Stucco is a cement-based plaster that is applied over walls and other surfaces inside and outside of buildings. It is made from cement, sand, and lime and hardens into a highly durable material and can be used to obtain different textures and finishes. Stucco typically is applied over a galvanized wire mesh called lath, which helps the stucco adhere to the surface and strengthens the entire assembly.
Metal stucco lath is installed over a moisture membrane applied to the wall sheathing. The lath creates spaces of about 1/4 inch in depth to allow the stucco to squeeze into the spaces for a strong mechanical connection. Traditional, or “3-coat” stucco is applied over the lath in three thin coats: the scratch coat, the brown coat, and the finish coat. The scratch coat is applied first and is embedded into the metal lath to provide a strong base for the system. The brown coat is applied next to create an even surface for the finish coat.The finish coat is applied last, creating the decorative finish on the wall surface. The total thickness of the three coats is approximately 7/8 inch.
Dangers of Stucco
Stucco looks great on the outside of your home. However, if you live in a harsh climate that receives a lot of rain, humidity, or snow, stucco may do your home much more harm than good. Mold and rot issues can threaten the structural integrity of your home. Staining around the corners of windows, dark spots where a roof and wall meet and even visible cracks are indicators of possible damage. These stains are signs of where water runs on and/or within the stucco.
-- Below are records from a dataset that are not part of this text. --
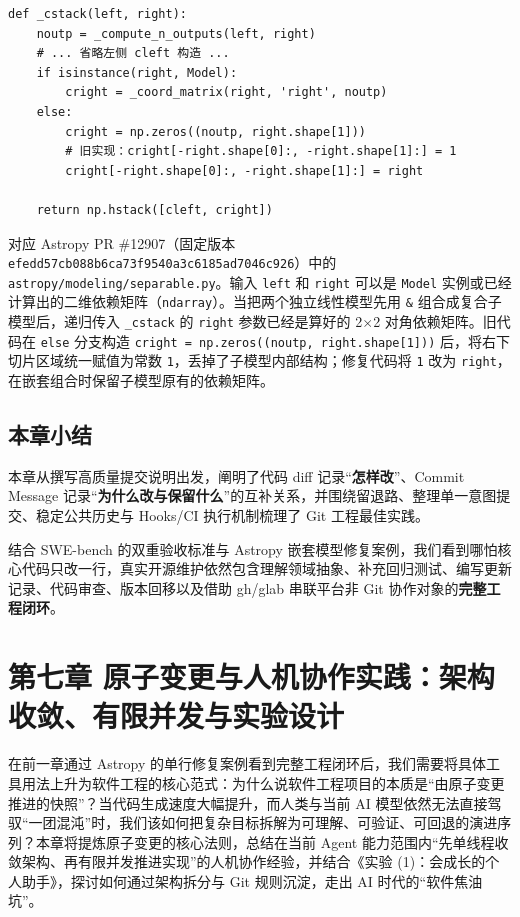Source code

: \documentclass[UTF8,a4paper,11pt,fontset=fandol]{ctexart}
\begin{document}
\begin{lstlisting}[basicstyle={\ttfamily\small\linespread{1}\selectfont},captionpos=t,caption={Astropy 嵌套复合模型依赖矩阵修复对比（PR \#12907）}]
def _cstack(left, right):
    noutp = _compute_n_outputs(left, right)
    # ... 省略左侧 cleft 构造 ...
    if isinstance(right, Model):
        cright = _coord_matrix(right, 'right', noutp)
    else:
        cright = np.zeros((noutp, right.shape[1]))
        # 旧实现：cright[-right.shape[0]:, -right.shape[1]:] = 1
        cright[-right.shape[0]:, -right.shape[1]:] = right

    return np.hstack([cleft, cright])
\end{lstlisting}

对应 Astropy PR \#12907（固定版本 \texttt{efedd57cb088b6ca73f9540a3c6185ad7046c926}）中的 \texttt{astropy/modeling/separable.py}。输入 \texttt{left} 和 \texttt{right} 可以是 \texttt{Model} 实例或已经计算出的二维依赖矩阵（\texttt{ndarray}）。当把两个独立线性模型先用 \texttt{\&} 组合成复合子模型后，递归传入 \texttt{\_cstack} 的 \texttt{right} 参数已经是算好的 2\ensuremath{\times}2 对角依赖矩阵。旧代码在 \texttt{else} 分支构造 \texttt{cright = np.zeros((noutp, right.shape[1]))} 后，将右下切片区域统一赋值为常数 \texttt{1}，丢掉了子模型内部结构；修复代码将 \texttt{1} 改为 \texttt{right}，在嵌套组合时保留子模型原有的依赖矩阵。

\subsection{本章小结}

本章从撰写高质量提交说明出发，阐明了代码 diff 记录“\textbf{怎样改}”、Commit Message 记录“\textbf{为什么改与保留什么}”的互补关系，并围绕留退路、整理单一意图提交、稳定公共历史与 Hooks/CI 执行机制梳理了 Git 工程最佳实践。

结合 SWE-bench 的双重验收标准与 Astropy 嵌套模型修复案例，我们看到哪怕核心代码只改一行，真实开源维护依然包含理解领域抽象、补充回归测试、编写更新记录、代码审查、版本回移以及借助 gh/glab 串联平台非 Git 协作对象的\textbf{完整工程闭环}。

\section{第七章 原子变更与人机协作实践：架构收敛、有限并发与实验设计}

在前一章通过 Astropy 的单行修复案例看到完整工程闭环后，我们需要将具体工具用法上升为软件工程的核心范式：为什么说软件工程项目的本质是“由原子变更推进的快照”？当代码生成速度大幅提升，而人类与当前 AI 模型依然无法直接驾驭“一团混沌”时，我们该如何把复杂目标拆解为可理解、可验证、可回退的演进序列？本章将提炼原子变更的核心法则，总结在当前 Agent 能力范围内“先单线程收敛架构、再有限并发推进实现”的人机协作经验，并结合《实验 (1)：会成长的个人助手》，探讨如何通过架构拆分与 Git 规则沉淀，走出 AI 时代的“软件焦油坑”。
\end{document}
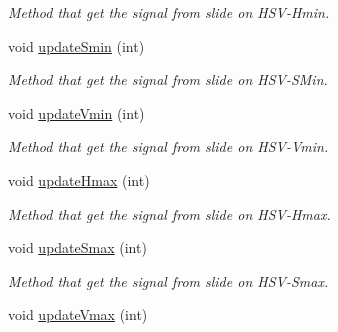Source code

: \begin{DoxyCompactItemize}
\begin{DoxyCompactList}\small\item\em Method that get the signal from slide on H\+S\+V-\/\+Hmin. \end{DoxyCompactList}\item 
void \hyperlink{classMainWindow_a11f3aa0b929685232b671cd378d31972}{update\+Smin} (int)\hypertarget{classMainWindow_a11f3aa0b929685232b671cd378d31972}{}\label{classMainWindow_a11f3aa0b929685232b671cd378d31972}

\begin{DoxyCompactList}\small\item\em Method that get the signal from slide on H\+S\+V-\/\+S\+Min. \end{DoxyCompactList}\item 
void \hyperlink{classMainWindow_a43da847294670cdaaa17f2235888b47a}{update\+Vmin} (int)\hypertarget{classMainWindow_a43da847294670cdaaa17f2235888b47a}{}\label{classMainWindow_a43da847294670cdaaa17f2235888b47a}

\begin{DoxyCompactList}\small\item\em Method that get the signal from slide on H\+S\+V-\/\+Vmin. \end{DoxyCompactList}\item 
void \hyperlink{classMainWindow_af3d7639f0c28d053fdc10484b109ac99}{update\+Hmax} (int)\hypertarget{classMainWindow_af3d7639f0c28d053fdc10484b109ac99}{}\label{classMainWindow_af3d7639f0c28d053fdc10484b109ac99}

\begin{DoxyCompactList}\small\item\em Method that get the signal from slide on H\+S\+V-\/\+Hmax. \end{DoxyCompactList}\item 
void \hyperlink{classMainWindow_a2c08d2f7c55d78c30b12dd3a16905d7b}{update\+Smax} (int)\hypertarget{classMainWindow_a2c08d2f7c55d78c30b12dd3a16905d7b}{}\label{classMainWindow_a2c08d2f7c55d78c30b12dd3a16905d7b}

\begin{DoxyCompactList}\small\item\em Method that get the signal from slide on H\+S\+V-\/\+Smax. \end{DoxyCompactList}\item 
void \hyperlink{classMainWindow_a2f06abb52f3906ae6177f7fc9f859505}{update\+Vmax} (int)\hypertarget{classMainWindow_a2f06abb52f3906ae6177f7fc9f859505}{}\label{classMainWindow_a2f06abb52f3906ae6177f7fc9f859505}


\end{DoxyCompactItemize}
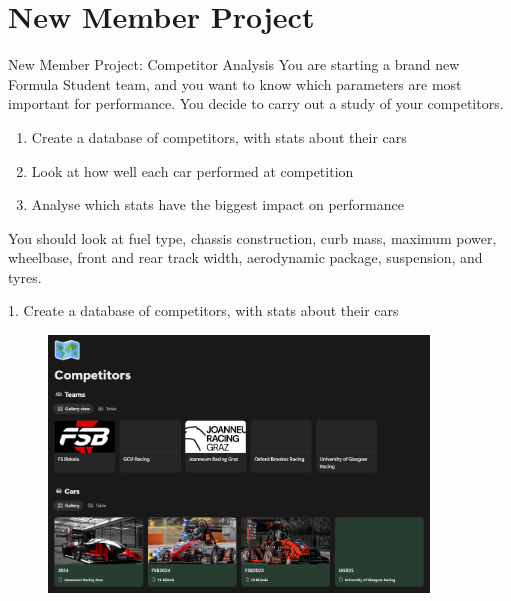 \section*{New Member Project}
\begin{frame}{New Member Project: Competitor Analysis}
    You are starting a brand new Formula Student team,
    and you want to know which parameters are most important for performance.
    You decide to carry out a study of your competitors.
    \vspace*{2ex}
    \begin{enumerate}
        \item Create a database of competitors, with stats about their cars
        \item Look at how well each car performed at competition
        \item Analyse which stats have the biggest impact on performance
    \end{enumerate}
    \vspace*{2ex}
    You should look at fuel type, chassis construction, curb mass,
    maximum power, wheelbase, front and rear track width,
    aerodynamic package, suspension, and tyres.
\end{frame}

\begin{frame}
    \begin{center}
        1. Create a database of competitors, with stats about their cars
        \begin{figure}
            \includegraphics[width=0.9\textwidth]{res/Notion Competitor Database.png}
        \end{figure}
    \end{center}
\end{frame}

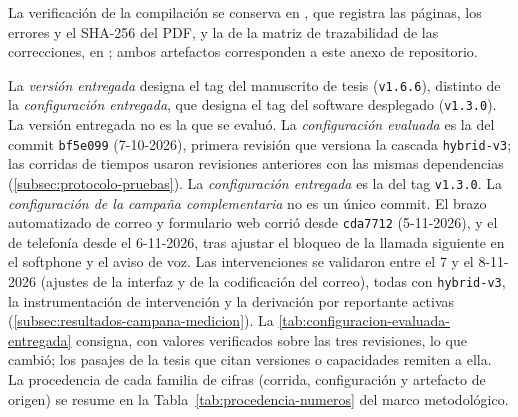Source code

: La verificación de la compilación se conserva en , que registra las páginas, los errores y el SHA-256 del PDF, y la de la matriz de trazabilidad de las correcciones, en ; ambos artefactos corresponden a este anexo de repositorio.

La \emph{versión entregada} designa el tag del manuscrito de tesis (\texttt{v1.6.6}), distinto de la \emph{configuración entregada}, que designa el tag del software desplegado (\texttt{v1.3.0}). La versión entregada no es la que se evaluó. La \emph{configuración evaluada} es la del commit \texttt{bf5e099} (7-10-2026), primera revisión que versiona la cascada \texttt{hybrid-v3}; las corridas de tiempos usaron revisiones anteriores con las mismas dependencias (\autoref{subsec:protocolo-pruebas}). La \emph{configuración entregada} es la del tag \texttt{v1.3.0}. La \emph{configuración de la campaña complementaria} no es un único commit. El brazo automatizado de correo y formulario web corrió desde \texttt{cda7712} (5-11-2026), y el de telefonía desde el 6-11-2026, tras ajustar el bloqueo de la llamada siguiente en el softphone y el aviso de voz. Las intervenciones se validaron entre el 7 y el 8-11-2026 (ajustes de la interfaz y de la codificación del correo), todas con \texttt{hybrid-v3}, la instrumentación de intervención y la derivación por reportante activas (\autoref{subsec:resultados-campana-medicion}). La \autoref{tab:configuracion-evaluada-entregada} consigna, con valores verificados sobre las tres revisiones, lo que cambió; los pasajes de la tesis que citan versiones o capacidades remiten a ella. La procedencia de cada familia de cifras (corrida, configuración y artefacto de origen) se resume en la Tabla~\ref{tab:procedencia-numeros} del marco metodológico.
Where you see these, moisture is likely behind the stucco, however, it is only through a professional inspection that a subsurface problem can be confirmed. Stucco problems are not limited to the exterior of your wall. There may be some hidden damage that you can’t see.
Water trapped within a wall can lead to mold growth within the wall cavity, possibly leading to health issues for the occupants. Once mold begins to grow, the only way to address it is to get a qualified contractor to open the wall, treat it, then put it all back together.
Over time, leaks that penetrate the wall can lead to structural damage. Many wood materials used today do not hold up as well to moisture as materials used 30,40,50 years ago. Rot could lead to serious structural issues within the building.
How to test for moisture?
The pin probe testing that we do involves drilling two small holes, using a 3/16” drill bit, about one inch apart through the stucco at each test site. We then insert the probes of a moisture meter into these holes and pound them into the sheathing material that is just behind the stucco. The sides of these probes are insulated to protect them from contacting the stucco or the metal lath fastened to the exterior of the sheathing. The moisture meter passes a small electrical charge between the probes and calculates the percentage of moisture, by weight, of the material being tested based on the level of conductivity. If a material is wet, it’s a better conductor and results in a higher reading.
What do the readings mean?
Any reading of 14.9% or less is considered normal in an exterior wall. A reading of 15-19.9% is elevated and indicates some leakage, rot is possible. A reading of 20% or more indicates excessive moisture, rot is likely to occur over time. Structural damage is possible.
Dealing with the Problem
You can get your home inspected for this type of damage and deal with it before it escalates. Discovering potential moisture problems early can save thousands of dollars in repair costs.